**TASK**: Report each line of the listing that carries the word "looks".

==========

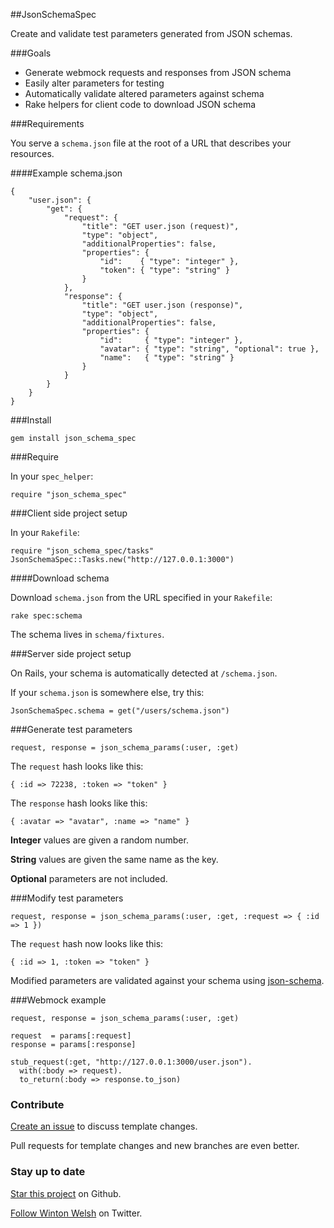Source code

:##JsonSchemaSpec

Create and validate test parameters generated from JSON schemas.

###Goals

* Generate webmock requests and responses from JSON schema
* Easily alter parameters for testing
* Automatically validate altered parameters against schema
* Rake helpers for client code to download JSON schema

###Requirements

You serve a `schema.json` file at the root of a URL that describes your resources.

####Example schema.json

    {
        "user.json": {
            "get": {
                "request": {
                    "title": "GET user.json (request)",
                    "type": "object",
                    "additionalProperties": false,
                    "properties": {
                        "id":    { "type": "integer" },
                        "token": { "type": "string" }
                    }
                },
                "response": {
                    "title": "GET user.json (response)",
                    "type": "object",
                    "additionalProperties": false,
                    "properties": {
                        "id":     { "type": "integer" },
                        "avatar": { "type": "string", "optional": true },
                        "name":   { "type": "string" }
                    }
                }
            }
        }
    }

###Install

    gem install json_schema_spec

###Require

In your `spec_helper`:

    require "json_schema_spec"

###Client side project setup

In your `Rakefile`:

    require "json_schema_spec/tasks"
    JsonSchemaSpec::Tasks.new("http://127.0.0.1:3000")

####Download schema

Download `schema.json` from the URL specified in your `Rakefile`:

    rake spec:schema

The schema lives in `schema/fixtures`.

###Server side project setup

On Rails, your schema is automatically detected at `/schema.json`.

If your `schema.json` is somewhere else, try this:

    JsonSchemaSpec.schema = get("/users/schema.json")

###Generate test parameters

    request, response = json_schema_params(:user, :get)

The `request` hash looks like this:

    { :id => 72238, :token => "token" }

The `response` hash looks like this:

    { :avatar => "avatar", :name => "name" }

**Integer** values are given a random number.

**String** values are given the same name as the key.

**Optional** parameters are not included.

###Modify test parameters

    request, response = json_schema_params(:user, :get, :request => { :id => 1 })

The `request` hash now looks like this:

    { :id => 1, :token => "token" }

Modified parameters are validated against your schema using [json-schema](https://github.com/hoxworth/json-schema).

###Webmock example

    request, response = json_schema_params(:user, :get)

    request  = params[:request]
    response = params[:response]

    stub_request(:get, "http://127.0.0.1:3000/user.json").
      with(:body => request).
      to_return(:body => response.to_json)

### Contribute

[Create an issue](https://github.com/winton/json_schema_spec/issues/new) to discuss template changes.

Pull requests for template changes and new branches are even better.

### Stay up to date

[Star this project](https://github.com/winton/json_schema_spec#) on Github.

[Follow Winton Welsh](http://twitter.com/intent/user?screen_name=wintonius) on Twitter.

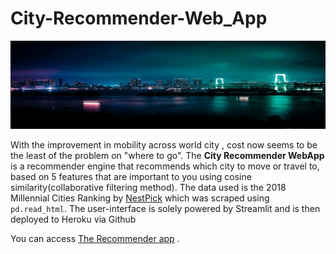 # City-Recommender-Web_App

![image](https://github.com/ragul1995/City-Recommender-Web_App/blob/master/Images/unsplash2.jpg)

With the improvement in mobility across world city , cost now seems to be the least of the problem on "where to go". 
The **City Recommender WebApp** is a recommender engine that recommends which city to move or travel to, based on 5 features that are important to you using cosine similarity(collaborative filtering method). The data used is the 2018 Millennial Cities Ranking by [NestPick](https://www.nestpick.com/millennial-city-ranking-2018/) which was scraped using `pd.read_html`. The user-interface is solely powered by Streamlit and is then deployed to Heroku via Github


You can access <a href='https://city-recommender.herokuapp.com/'>The Recommender app</a> .
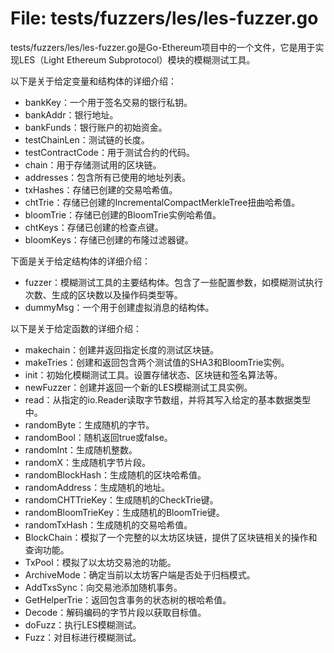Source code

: # File: tests/fuzzers/les/les-fuzzer.go

tests/fuzzers/les/les-fuzzer.go是Go-Ethereum项目中的一个文件，它是用于实现LES（Light Ethereum Subprotocol）模块的模糊测试工具。

以下是关于给定变量和结构体的详细介绍：

- bankKey：一个用于签名交易的银行私钥。
- bankAddr：银行地址。
- bankFunds：银行账户的初始资金。
- testChainLen：测试链的长度。
- testContractCode：用于测试合约的代码。
- chain：用于存储测试用的区块链。
- addresses：包含所有已使用的地址列表。
- txHashes：存储已创建的交易哈希值。
- chtTrie：存储已创建的IncrementalCompactMerkleTree扭曲哈希值。
- bloomTrie：存储已创建的BloomTrie实例哈希值。
- chtKeys：存储已创建的检查点键。
- bloomKeys：存储已创建的布隆过滤器键。

下面是关于给定结构体的详细介绍：

- fuzzer：模糊测试工具的主要结构体。包含了一些配置参数，如模糊测试执行次数、生成的区块数以及操作码类型等。
- dummyMsg：一个用于创建虚拟消息的结构体。

以下是关于给定函数的详细介绍：

- makechain：创建并返回指定长度的测试区块链。
- makeTries：创建和返回包含两个测试值的SHA3和BloomTrie实例。
- init：初始化模糊测试工具。设置存储状态、区块链和签名算法等。
- newFuzzer：创建并返回一个新的LES模糊测试工具实例。
- read：从指定的io.Reader读取字节数组，并将其写入给定的基本数据类型中。
- randomByte：生成随机的字节。
- randomBool：随机返回true或false。
- randomInt：生成随机整数。
- randomX：生成随机字节片段。
- randomBlockHash：生成随机的区块哈希值。
- randomAddress：生成随机的地址。
- randomCHTTrieKey：生成随机的CheckTrie键。
- randomBloomTrieKey：生成随机的BloomTrie键。
- randomTxHash：生成随机的交易哈希值。
- BlockChain：模拟了一个完整的以太坊区块链，提供了区块链相关的操作和查询功能。
- TxPool：模拟了以太坊交易池的功能。
- ArchiveMode：确定当前以太坊客户端是否处于归档模式。
- AddTxsSync：向交易池添加随机事务。
- GetHelperTrie：返回包含事务的状态树的根哈希值。
- Decode：解码编码的字节片段以获取目标值。
- doFuzz：执行LES模糊测试。
- Fuzz：对目标进行模糊测试。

==========

**YOUR RESPONSE**:
The `request` hash looks like this:
The `response` hash looks like this:
The `request` hash now looks like this:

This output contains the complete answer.